RDC : le sport, nouveau joker diplomatique de Kinshasa
Accord exclusif avec Tony Parker, projets de contrat avec l’AC Milan et l’Olympique lyonnais, accueil de compétitions internationales… Félix Tshisekedi et le gouvernement congolais multiplient les partenariats sportifs et culturels. Objectif : redorer l’image du pays et contrer le soft power du Rwanda.
« Grâce à ce combat de boxe, Kinshasa deviendra, pour un moment, la capitale du monde entier. » Nous sommes en octobre 1974 et des affiches font la promotion du « combat du siècle » entre Mohamed Ali et George Foreman à travers Kinshasa. C’est la grande opération de communication du « citoyen-président Mobutu ». Un coup de pub jamais égalé, qui permet au Zaïre de se faire un nom. Cinquante ans plus tard, la République Démocratique du Congo veut s’attaquer à l’image négative qui lui collerait à la peau en misant sur le sport, le tourisme et la culture.
Il faut « changer de narratif » aime à dire Patrick Muyaya, le ministre de la Communication. « Par la volonté de notre président, le tourisme et la culture sont des passeports diplomatiques pour faire des plaidoyers et des leviers d’attractivité », déclarait-il lors d’une table ronde sur la culture et le sport comme soft power (outil d’influence diplomatique) au forum Rebranding Africa, à Bruxelles, en octobre dernier. En seulement quelques mois, la RDC a annoncé des partenariats avec de prestigieux clubs de foot : l’AC Milan, en Italie, et l’Olympique lyonnais (OL), en France.
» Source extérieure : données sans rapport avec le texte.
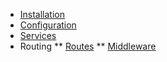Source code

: * [Installation](https://github.com/ivyjs/docs/blob/master/installation.md)
* [Configuration](https://github.com/ivyjs/docs/blob/master/config.md)
* [Services](https://github.com/ivyjs/docs/blob/master/Services.md)
* Routing
** [Routes](https://github.com/ivyjs/docs/blob/master/Routing.md)
** [Middleware](https://github.com/ivyjs/docs/blob/master/middleware.md)
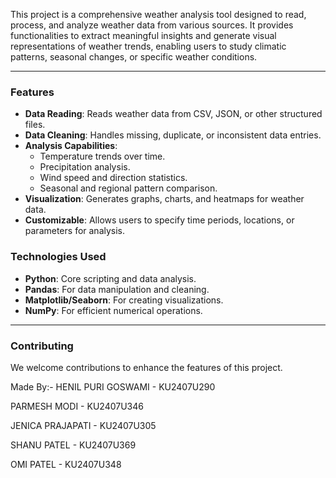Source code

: This project is a comprehensive weather analysis tool designed to read, process, and analyze weather data from various sources. It provides functionalities to extract meaningful insights and generate visual representations of weather trends, enabling users to study climatic patterns, seasonal changes, or specific weather conditions.

---

### **Features**
- **Data Reading**: Reads weather data from CSV, JSON, or other structured files.
- **Data Cleaning**: Handles missing, duplicate, or inconsistent data entries.
- **Analysis Capabilities**:
  - Temperature trends over time.
  - Precipitation analysis.
  - Wind speed and direction statistics.
  - Seasonal and regional pattern comparison.
- **Visualization**: Generates graphs, charts, and heatmaps for weather data.
- **Customizable**: Allows users to specify time periods, locations, or parameters for analysis.

### **Technologies Used**
- **Python**: Core scripting and data analysis.
- **Pandas**: For data manipulation and cleaning.
- **Matplotlib/Seaborn**: For creating visualizations.
- **NumPy**: For efficient numerical operations.

---

### **Contributing**
We welcome contributions to enhance the features of this project.

Made By:-
HENIL PURI GOSWAMI - KU2407U290

PARMESH MODI - KU2407U346

JENICA PRAJAPATI - KU2407U305

SHANU PATEL - KU2407U369 

OMI PATEL - KU2407U348
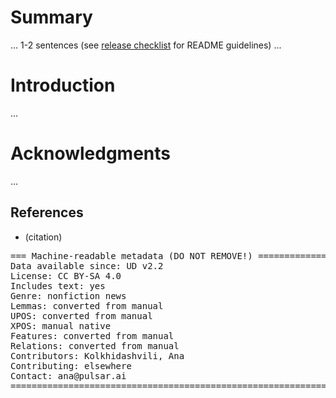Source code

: # Summary

... 1-2 sentences (see [release checklist](http://universaldependencies.org/release_checklist.html#the-readme-file) for README guidelines) ...

# Introduction

...

# Acknowledgments

...

## References

* (citation)

<pre>
=== Machine-readable metadata (DO NOT REMOVE!) ================================
Data available since: UD v2.2
License: CC BY-SA 4.0
Includes text: yes
Genre: nonfiction news
Lemmas: converted from manual
UPOS: converted from manual
XPOS: manual native
Features: converted from manual
Relations: converted from manual
Contributors: Kolkhidashvili, Ana
Contributing: elsewhere
Contact: ana@pulsar.ai
===============================================================================
</pre>
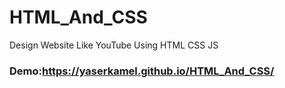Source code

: # HTML_And_CSS
Design Website Like YouTube Using HTML CSS JS

### Demo:https://yaserkamel.github.io/HTML_And_CSS/
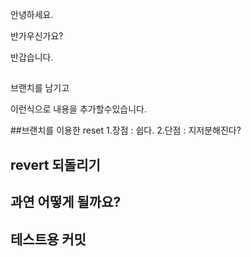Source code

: 안녕하세요.

반가우신가요?

반갑습니다.

##
브랜치를 남기고 

이런식으로 내용을 추가할수있습니다.

##브랜치를 이용한 reset
1.장점 : 쉽다.
2.단점 : 지저분해진다?

## revert 되돌리기

## 과연 어떻게 될까요?
## 테스트용 커밋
Partenaire de grands clubs
Des accords qui tardent cependant à se concrétiser. Concernant l’association avec l’AC Milan, Didier M’Pambia, le ministre du Tourisme, évoque des problèmes d’agenda et de logistique pour expliquer le silence autour du projet, depuis une communication sur les réseaux sociaux, le 19 octobre. Ce contrat, « ce n’est pas de la théorie, c’est du concret », assure le ministre interrogé par Jeune Afrique, début décembre, en promettant une officialisation dans les prochaines semaines. Au sujet de l’Olympique lyonnais (OL), dont le dossier est géré par le ministre des Sports, Didier Budimbu, ce n’est pour le moment « qu’une prise de contact, alors qu’avec l’AC Milan, on a déjà signé », révèle Didier M’Pambia.
Le ministre refuse toutefois de dévoiler le montant du contrat, qui serait « de l’ordre ce qui se fait avec les autres pays, rien d’extraordinaire ». En Afrique du Sud, l’agence gouvernementale de promotion du tourisme avait fait scandale, en 2023, après avoir annoncé vouloir sponsoriser le club anglais de Tottenham pour une cinquantaine de millions de dollars sur trois ans, avant de réviser sa position face au tollé provoqué devant cette dépense jugée superflue.
La RDC a aussi signé un accord exclusif de trois ans avec l’ancien basketteur franco-américain Tony Parker. L’ex-star des San Antonio Spurs a été reçue fin septembre 2024 par le Président Félix Tshisekedi. Le Chef de l’Etat en a fait son ambassadeur pour la promotion de la RDC et le développement du sport. Le slogan « Invest in DRC » [« Investir en RDC »] s’affiche désormais sur les maillots de la Tony Parker Adéquat Academy, laquelle ouvrira une antenne à Kinshasa pour favoriser la formation des joueurs et leur possible transfert vers le club de basket français de l’Asvel, à Lyon-Villeurbanne, que détient Tony Parker. Le montant du contrat est resté secret.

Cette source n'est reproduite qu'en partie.